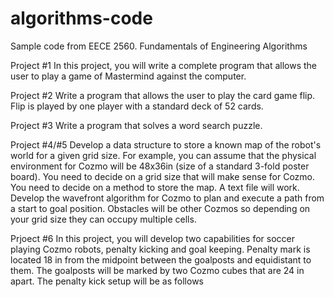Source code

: # algorithms-code
Sample code from EECE 2560. Fundamentals of Engineering Algorithms

Project #1
In this project, you will write a complete program that allows the user to play a game of Mastermind
against the computer. 

Project #2
Write a program that allows the user to play the card game flip. Flip is played by one player with a
standard deck of 52 cards.

Project #3
Write a program that solves a word search puzzle.

Project #4/#5
Develop a data structure to store a known map of the robot's world for a given grid size. For example, you can assume that the physical environment for Cozmo will be 48x36in (size of a standard 3-fold poster board). You need to decide on a grid size that will make sense for Cozmo. You need to decide on a method to store the map. A text file will work. 
Develop the wavefront algorithm for Cozmo to plan and execute a path from a start to goal position. Obstacles will be other Cozmos so depending on your grid size they can occupy multiple cells. 

Prjoect #6
In this project, you will develop two capabilities for soccer playing Cozmo robots, penalty kicking and goal keeping. Penalty mark is located 18 in from the midpoint between the goalposts and equidistant to them. The goalposts will be marked by two Cozmo cubes that are 24 in apart. The penalty kick setup will be as follows
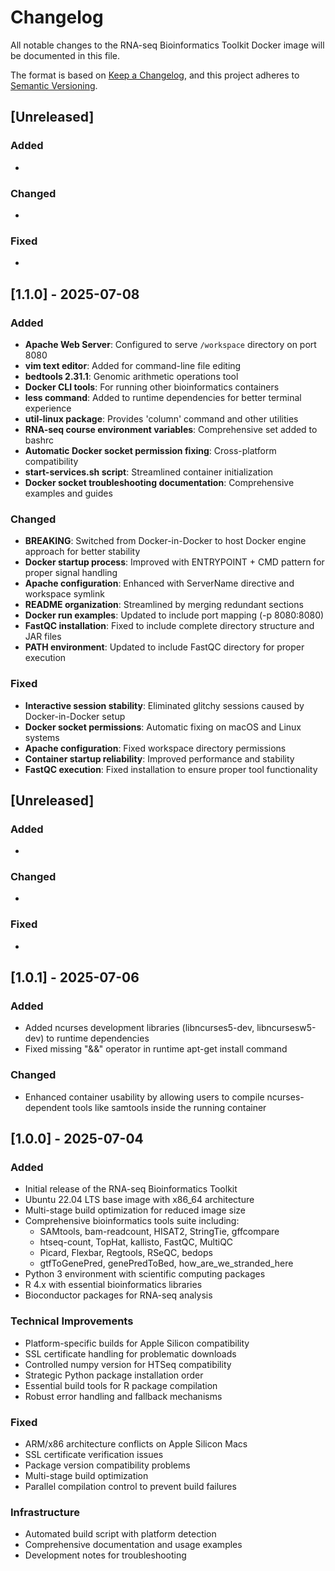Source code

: # Changelog

All notable changes to the RNA-seq Bioinformatics Toolkit Docker image will be documented in this file.

The format is based on [Keep a Changelog](https://keepachangelog.com/en/1.0.0/),
and this project adheres to [Semantic Versioning](https://semver.org/spec/v2.0.0.html).

## [Unreleased]

### Added
- 

### Changed
- 

### Fixed
- 

## [1.1.0] - 2025-07-08

### Added
- **Apache Web Server**: Configured to serve `/workspace` directory on port 8080
- **vim text editor**: Added for command-line file editing
- **bedtools 2.31.1**: Genomic arithmetic operations tool
- **Docker CLI tools**: For running other bioinformatics containers
- **less command**: Added to runtime dependencies for better terminal experience
- **util-linux package**: Provides 'column' command and other utilities
- **RNA-seq course environment variables**: Comprehensive set added to bashrc
- **Automatic Docker socket permission fixing**: Cross-platform compatibility
- **start-services.sh script**: Streamlined container initialization
- **Docker socket troubleshooting documentation**: Comprehensive examples and guides

### Changed
- **BREAKING**: Switched from Docker-in-Docker to host Docker engine approach for better stability
- **Docker startup process**: Improved with ENTRYPOINT + CMD pattern for proper signal handling
- **Apache configuration**: Enhanced with ServerName directive and workspace symlink
- **README organization**: Streamlined by merging redundant sections
- **Docker run examples**: Updated to include port mapping (-p 8080:8080)
- **FastQC installation**: Fixed to include complete directory structure and JAR files
- **PATH environment**: Updated to include FastQC directory for proper execution

### Fixed
- **Interactive session stability**: Eliminated glitchy sessions caused by Docker-in-Docker setup
- **Docker socket permissions**: Automatic fixing on macOS and Linux systems
- **Apache configuration**: Fixed workspace directory permissions
- **Container startup reliability**: Improved performance and stability
- **FastQC execution**: Fixed installation to ensure proper tool functionality

## [Unreleased]

### Added
- 

### Changed
- 

### Fixed
- 

## [1.0.1] - 2025-07-06

### Added
- Added ncurses development libraries (libncurses5-dev, libncursesw5-dev) to runtime dependencies
- Fixed missing "&&" operator in runtime apt-get install command

### Changed
- Enhanced container usability by allowing users to compile ncurses-dependent tools like samtools inside the running container

## [1.0.0] - 2025-07-04

### Added
- Initial release of the RNA-seq Bioinformatics Toolkit
- Ubuntu 22.04 LTS base image with x86_64 architecture
- Multi-stage build optimization for reduced image size
- Comprehensive bioinformatics tools suite including:
  - SAMtools, bam-readcount, HISAT2, StringTie, gffcompare
  - htseq-count, TopHat, kallisto, FastQC, MultiQC
  - Picard, Flexbar, Regtools, RSeQC, bedops
  - gtfToGenePred, genePredToBed, how_are_we_stranded_here
- Python 3 environment with scientific computing packages
- R 4.x with essential bioinformatics libraries
- Bioconductor packages for RNA-seq analysis

### Technical Improvements
- Platform-specific builds for Apple Silicon compatibility
- SSL certificate handling for problematic downloads
- Controlled numpy version for HTSeq compatibility
- Strategic Python package installation order
- Essential build tools for R package compilation
- Robust error handling and fallback mechanisms

### Fixed
- ARM/x86 architecture conflicts on Apple Silicon Macs
- SSL certificate verification issues
- Package version compatibility problems
- Multi-stage build optimization
- Parallel compilation control to prevent build failures

### Infrastructure
- Automated build script with platform detection
- Comprehensive documentation and usage examples
- Development notes for troubleshooting
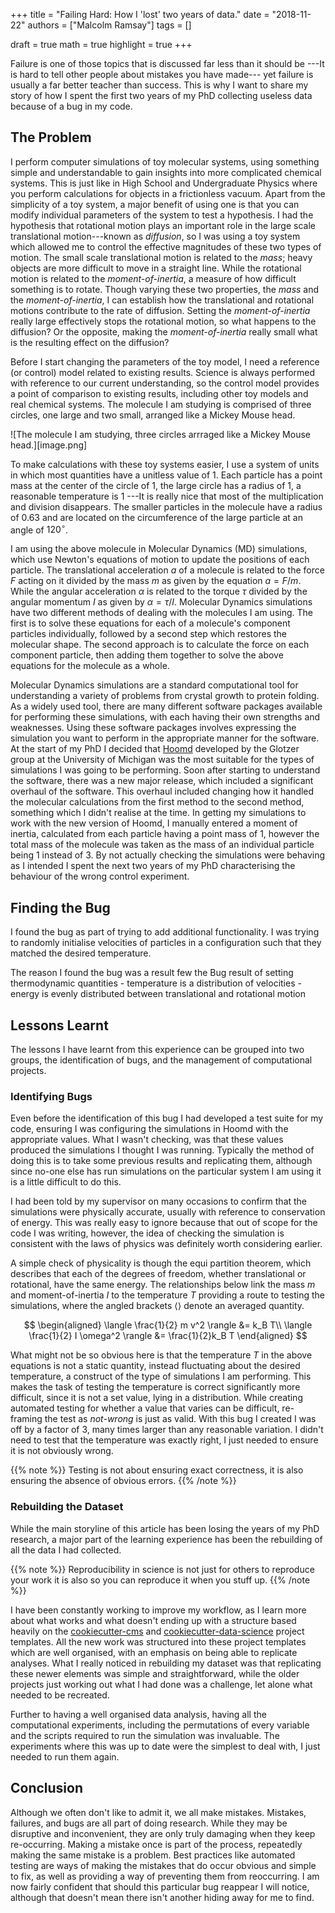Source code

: +++
title = "Failing Hard: How I 'lost' two years of data."
date = "2018-11-22"
authors = ["Malcolm Ramsay"]
tags = []

draft = true
math = true
highlight = true
+++

Failure is one of those topics
that is discussed far less than it should be
---It is hard to tell other people about mistakes you have made---
yet failure is usually a far better teacher than success.
This is why I want to share my story of
how I spent the first two years of my PhD collecting useless data
because of a bug in my code.

## The Problem

I perform computer simulations of toy molecular systems,
using something simple and understandable
to gain insights into more complicated chemical systems.
This is just like in High School and Undergraduate Physics
where you perform calculations for objects in a frictionless vacuum.
Apart from the simplicity of a toy system,
a major benefit of using one is that you can
modify individual parameters of the system to test a hypothesis.
I had the hypothesis that rotational motion plays an important role
in the large scale translational motion---known as *diffusion*,
so I was using a toy system which allowed me to control
the effective magnitudes of these two types of motion.
The small scale translational motion is related to the *mass*;
heavy objects are more difficult to move in a straight line.
While the rotational motion is related to the *moment-of-inertia*,
a measure of how difficult something is to rotate.
Though varying these two properties,
the *mass* and the *moment-of-inertia*,
I can establish how the translational and rotational motions
contribute to the rate of diffusion.
Setting the *moment-of-inertia* really large
effectively stops the rotational motion,
so what happens to the diffusion?
Or the opposite, making the *moment-of-inertia* really small
what is the resulting effect on the diffusion?

Before I start changing the parameters of the toy model,
I need a reference (or control) model related to existing results.
Science is always performed with reference to our current understanding,
so the control model provides a point of comparison to existing results,
including other toy models and real chemical systems.
The molecule I am studying is comprised of three circles,
one large and two small, arranged like a Mickey Mouse head.

![The molecule I am studying, three circles arrraged like a Mickey Mouse
head.][image.png]

To make calculations with these toy systems easier,
I use a system of units in which most quantities have a unitless value of 1.
Each particle has a point mass at the center of the circle of 1,
the large circle has a radius of 1,
a reasonable temperature is 1
---It is really nice that most of the multiplication and division disappears.
The smaller particles in the molecule have a radius of $0.63$
and are located on the circumference of the large particle
at an angle of $120^\circ$.

I am using the above molecule in Molecular Dynamics (MD) simulations,
which use Newton's equations of motion to update the positions of each particle.
The translational acceleration $a$ of a molecule
is related to the force $F$ acting on it divided by the mass $m$
as given by the equation $a=F/m$.
While the angular acceleration $\alpha$
is related to the torque $\tau$ divided by the angular momentum $I$
as given by $\alpha = \tau/I$.
Molecular Dynamics simulations have two different methods
of dealing with the molecules I am using.
The first is to solve these equations for
each of a molecule's component particles individually,
followed by a second step which restores the molecular shape.
The second approach is
to calculate the force on each component particle,
then adding them together
to solve the above equations for the molecule as a whole.

Molecular Dynamics simulations are a standard computational tool
for understanding a variety of problems
from crystal growth to protein folding.
As a widely used tool,
there are many different software packages available
for performing these simulations,
with each having their own strengths and weaknesses.
Using these software packages
involves expressing the simulation you want to perform
in the appropriate manner for the software.
At the start of my PhD
I decided that [Hoomd] developed by the Glotzer group
at the University of Michigan was the most suitable
for the types of simulations I was going to be performing.
Soon after starting to understand the software,
there was a new major release,
which included a significant overhaul of the software.
This overhaul included changing how it handled the molecular calculations
from the first method to the second method,
something which I didn't realise at the time.
In getting my simulations to work with the new version of Hoomd,
I manually entered a moment of inertia,
calculated from each particle having a point mass of 1,
however the total mass of the molecule
was taken as the mass of an individual particle being 1 instead of 3.
By not actually checking the simulations were behaving as I intended
I spent the next two years of my PhD
characterising the behaviour of the wrong control experiment.

## Finding the Bug

I found the bug as part of trying to add additional functionality.
I was trying to randomly initialise velocities of particles in a configuration
such that they matched the desired temperature.


The reason I found the bug was a result few the
Bug result of setting thermodynamic quantities
    - temperature is a distribution of velocities
    - energy is evenly distributed between translational and rotational motion


## Lessons Learnt

The lessons I have learnt from this experience
can be grouped into two groups,
the identification of bugs,
and the management of computational projects.

### Identifying Bugs

Even before the identification of this bug
I had developed a test suite for my code,
ensuring I was configuring the simulations in Hoomd
with the appropriate values.
What I wasn't checking,
was that these values produced the simulations I thought I was running.
Typically the method of doing this
is to take some previous results and replicating them,
although since no-one else has run simulations
on the particular system I am using it is a little difficult to do this.

I had been told by my supervisor on many occasions
to confirm that the simulations were physically accurate,
usually with reference to conservation of energy.
This was really easy to ignore because that out of scope
for the code I was writing,
however, the idea of checking the simulation
is consistent with the laws of physics
was definitely worth considering earlier.

A simple check of physicality is though the equi partition theorem,
which describes that each of the degrees of freedom,
whether translational or rotational,
have the same energy.
The relationships below link the mass $m$
and moment-of-inertia $I$
to the temperature $T$ providing a route to testing the simulations,
where the angled brackets $\langle \rangle$ denote an averaged quantity.

$$
\begin{aligned}
    \langle \frac{1}{2} m v^2 \rangle &= k_B T\\
    \langle \frac{1}{2} I \omega^2 \rangle &= \frac{1}{2}k_B T
\end{aligned}
$$

What might not be so obvious here is that the temperature $T$
in the above equations is not a static quantity,
instead fluctuating about the desired temperature,
a construct of the type of simulations I am performing.
This makes the task of testing the temperature is correct
significantly more difficult,
since it is not a set value,
lying in a distribution.
While creating automated testing for whether a value that varies can be difficult,
re-framing the test as *not-wrong* is just as valid.
With this bug I created I was off by a factor of 3,
many times larger than any reasonable variation.
I didn't need to test that the temperature was exactly right,
I just needed to ensure it is not obviously wrong.

{{% note %}}
Testing is not about ensuring exact correctness,
it is also ensuring the absence of obvious errors.
{{% /note %}}

### Rebuilding the Dataset

While the main storyline of this article has been
losing the years of my PhD research,
a major part of the learning experience
has been the rebuilding of all the data I had collected.

{{% note %}}
Reproducibility in science is not just for others to reproduce your work
it is also so you can reproduce it when you stuff up.
{{% /note %}}

I have been constantly working to improve my workflow,
as I learn more about what works and what doesn't
ending up with a structure based heavily on
the [cookiecutter-cms] and [cookiecutter-data-science] project templates.
All the new work was structured into these project templates
which are well organised, with an emphasis on being able to replicate analyses.
What I really noticed in rebuilding my dataset
was that replicating these newer elements was simple and straightforward,
while the older projects just working out what I had done was a challenge,
let alone what needed to be recreated.

Further to having a well organised data analysis,
having all the computational experiments,
including the permutations of every variable
and the scripts required to run the simulation was invaluable.
The experiments where this was up to date
were the simplest to deal with,
I just needed to run them again.

## Conclusion

Although we often don't like to admit it, we all make mistakes.
Mistakes, failures, and bugs are all part of doing research.
While they may be disruptive and inconvenient,
they are only truly damaging when they keep re-occurring.
Making a mistake once is part of the process,
repeatedly making the same mistake is a problem.
Best practices like automated testing
are ways of making the mistakes that do occur obvious and simple to fix,
as well as providing a way of preventing them from reoccurring.
I am now fairly confident that should this particular bug reappear I will notice,
although that doesn't mean there isn't another hiding away for me to find.

[Hoomd]: https://hoomd-blue.readthedocs.io/en/stable/index.html
[cookiecutter-cms]: https://github.com/MolSSI/cookiecutter-cms
[cookiecutter-data-science]: https://drivendata.github.io/cookiecutter-data-science/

★ ★ ★

About this task:
Reproduce exactly the lines of the records above from the one with "Even before the identification of this bug" to the one with "A simple check", both included, and leave out everything else.

Task result:
Even before the identification of this bug
I had developed a test suite for my code,
ensuring I was configuring the simulations in Hoomd
with the appropriate values.
What I wasn't checking,
was that these values produced the simulations I thought I was running.
Typically the method of doing this
is to take some previous results and replicating them,
although since no-one else has run simulations
on the particular system I am using it is a little difficult to do this.

I had been told by my supervisor on many occasions
to confirm that the simulations were physically accurate,
usually with reference to conservation of energy.
This was really easy to ignore because that out of scope
for the code I was writing,
however, the idea of checking the simulation
is consistent with the laws of physics
was definitely worth considering earlier.

A simple check of physicality is though the equi partition theorem,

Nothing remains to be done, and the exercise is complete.